:: Exercise goal ::
Take every record and write it out again exactly, with no images included.

:: Saved entries ::
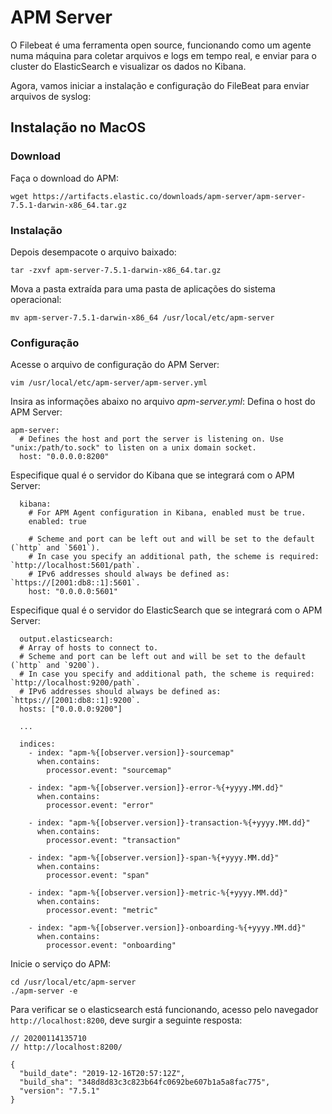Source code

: # APM Server

O Filebeat é uma ferramenta open source, funcionando como um agente numa máquina para coletar arquivos e logs em tempo real, e enviar para o cluster do ElasticSearch e visualizar os dados no Kibana.

Agora, vamos iniciar a instalação e configuração do FileBeat para enviar arquivos de syslog:

## Instalação no MacOS

### Download

Faça o download do APM:
```
wget https://artifacts.elastic.co/downloads/apm-server/apm-server-7.5.1-darwin-x86_64.tar.gz
```

### Instalação
Depois desempacote o arquivo baixado:
```
tar -zxvf apm-server-7.5.1-darwin-x86_64.tar.gz
```
Mova a pasta extraída para uma pasta de aplicações do sistema operacional:
```
mv apm-server-7.5.1-darwin-x86_64 /usr/local/etc/apm-server
```

### Configuração

Acesse o arquivo de configuração do APM Server: 
```
vim /usr/local/etc/apm-server/apm-server.yml
```
Insira as informações abaixo no arquivo *apm-server.yml*:
Defina o host do APM Server:
```
apm-server:
  # Defines the host and port the server is listening on. Use "unix:/path/to.sock" to listen on a unix domain socket.
  host: "0.0.0.0:8200"
```
Especifique qual é o servidor do Kibana que se integrará com o APM Server:
```
  kibana:
    # For APM Agent configuration in Kibana, enabled must be true.
    enabled: true

    # Scheme and port can be left out and will be set to the default (`http` and `5601`).
    # In case you specify an additional path, the scheme is required: `http://localhost:5601/path`.
    # IPv6 addresses should always be defined as: `https://[2001:db8::1]:5601`.
    host: "0.0.0.0:5601"
```

Especifique qual é o servidor do ElasticSearch que se integrará com o APM Server:
```
  output.elasticsearch:
  # Array of hosts to connect to.
  # Scheme and port can be left out and will be set to the default (`http` and `9200`).
  # In case you specify and additional path, the scheme is required: `http://localhost:9200/path`.
  # IPv6 addresses should always be defined as: `https://[2001:db8::1]:9200`.
  hosts: ["0.0.0.0:9200"]

  ...

  indices:
    - index: "apm-%{[observer.version]}-sourcemap"
      when.contains:
        processor.event: "sourcemap"

    - index: "apm-%{[observer.version]}-error-%{+yyyy.MM.dd}"
      when.contains:
        processor.event: "error"

    - index: "apm-%{[observer.version]}-transaction-%{+yyyy.MM.dd}"
      when.contains:
        processor.event: "transaction"

    - index: "apm-%{[observer.version]}-span-%{+yyyy.MM.dd}"
      when.contains:
        processor.event: "span"

    - index: "apm-%{[observer.version]}-metric-%{+yyyy.MM.dd}"
      when.contains:
        processor.event: "metric"

    - index: "apm-%{[observer.version]}-onboarding-%{+yyyy.MM.dd}"
      when.contains:
        processor.event: "onboarding"

```

Inicie o serviço do APM:
```
cd /usr/local/etc/apm-server
./apm-server -e
```

Para verificar se o elasticsearch está funcionando, acesso pelo navegador `http://localhost:8200`, deve surgir a seguinte resposta:
```
// 20200114135710
// http://localhost:8200/

{
  "build_date": "2019-12-16T20:57:12Z",
  "build_sha": "348d8d83c3c823b64fc0692be607b1a5a8fac775",
  "version": "7.5.1"
}
```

:: Reply ::
Source code

: # APM Server

O Filebeat é uma ferramenta open source, funcionando como um agente numa máquina para coletar arquivos e logs em tempo real, e enviar para o cluster do ElasticSearch e visualizar os dados no Kibana.

Agora, vamos iniciar a instalação e configuração do FileBeat para enviar arquivos de syslog:

## Instalação no MacOS

### Download

Faça o download do APM:
```
wget https://artifacts.elastic.co/downloads/apm-server/apm-server-7.5.1-darwin-x86_64.tar.gz
```

### Instalação
Depois desempacote o arquivo baixado:
```
tar -zxvf apm-server-7.5.1-darwin-x86_64.tar.gz
```
Mova a pasta extraída para uma pasta de aplicações do sistema operacional:
```
mv apm-server-7.5.1-darwin-x86_64 /usr/local/etc/apm-server
```

### Configuração

Acesse o arquivo de configuração do APM Server: 
```
vim /usr/local/etc/apm-server/apm-server.yml
```
Insira as informações abaixo no arquivo *apm-server.yml*:
Defina o host do APM Server:
```
apm-server:
  # Defines the host and port the server is listening on. Use "unix:/path/to.sock" to listen on a unix domain socket.
  host: "0.0.0.0:8200"
```
Especifique qual é o servidor do Kibana que se integrará com o APM Server:
```
  kibana:
    # For APM Agent configuration in Kibana, enabled must be true.
    enabled: true

    # Scheme and port can be left out and will be set to the default (`http` and `5601`).
    # In case you specify an additional path, the scheme is required: `http://localhost:5601/path`.
    # IPv6 addresses should always be defined as: `https://[2001:db8::1]:5601`.
    host: "0.0.0.0:5601"
```

Especifique qual é o servidor do ElasticSearch que se integrará com o APM Server:
```
  output.elasticsearch:
  # Array of hosts to connect to.
  # Scheme and port can be left out and will be set to the default (`http` and `9200`).
  # In case you specify and additional path, the scheme is required: `http://localhost:9200/path`.
  # IPv6 addresses should always be defined as: `https://[2001:db8::1]:9200`.
  hosts: ["0.0.0.0:9200"]

  ...

  indices:
    - index: "apm-%{[observer.version]}-sourcemap"
      when.contains:
        processor.event: "sourcemap"

    - index: "apm-%{[observer.version]}-error-%{+yyyy.MM.dd}"
      when.contains:
        processor.event: "error"

    - index: "apm-%{[observer.version]}-transaction-%{+yyyy.MM.dd}"
      when.contains:
        processor.event: "transaction"

    - index: "apm-%{[observer.version]}-span-%{+yyyy.MM.dd}"
      when.contains:
        processor.event: "span"

    - index: "apm-%{[observer.version]}-metric-%{+yyyy.MM.dd}"
      when.contains:
        processor.event: "metric"

    - index: "apm-%{[observer.version]}-onboarding-%{+yyyy.MM.dd}"
      when.contains:
        processor.event: "onboarding"

```

Inicie o serviço do APM:
```
cd /usr/local/etc/apm-server
./apm-server -e
```

Para verificar se o elasticsearch está funcionando, acesso pelo navegador `http://localhost:8200`, deve surgir a seguinte resposta:
```
// 20200114135710
// http://localhost:8200/

{
  "build_date": "2019-12-16T20:57:12Z",
  "build_sha": "348d8d83c3c823b64fc0692be607b1a5a8fac775",
  "version": "7.5.1"
}
```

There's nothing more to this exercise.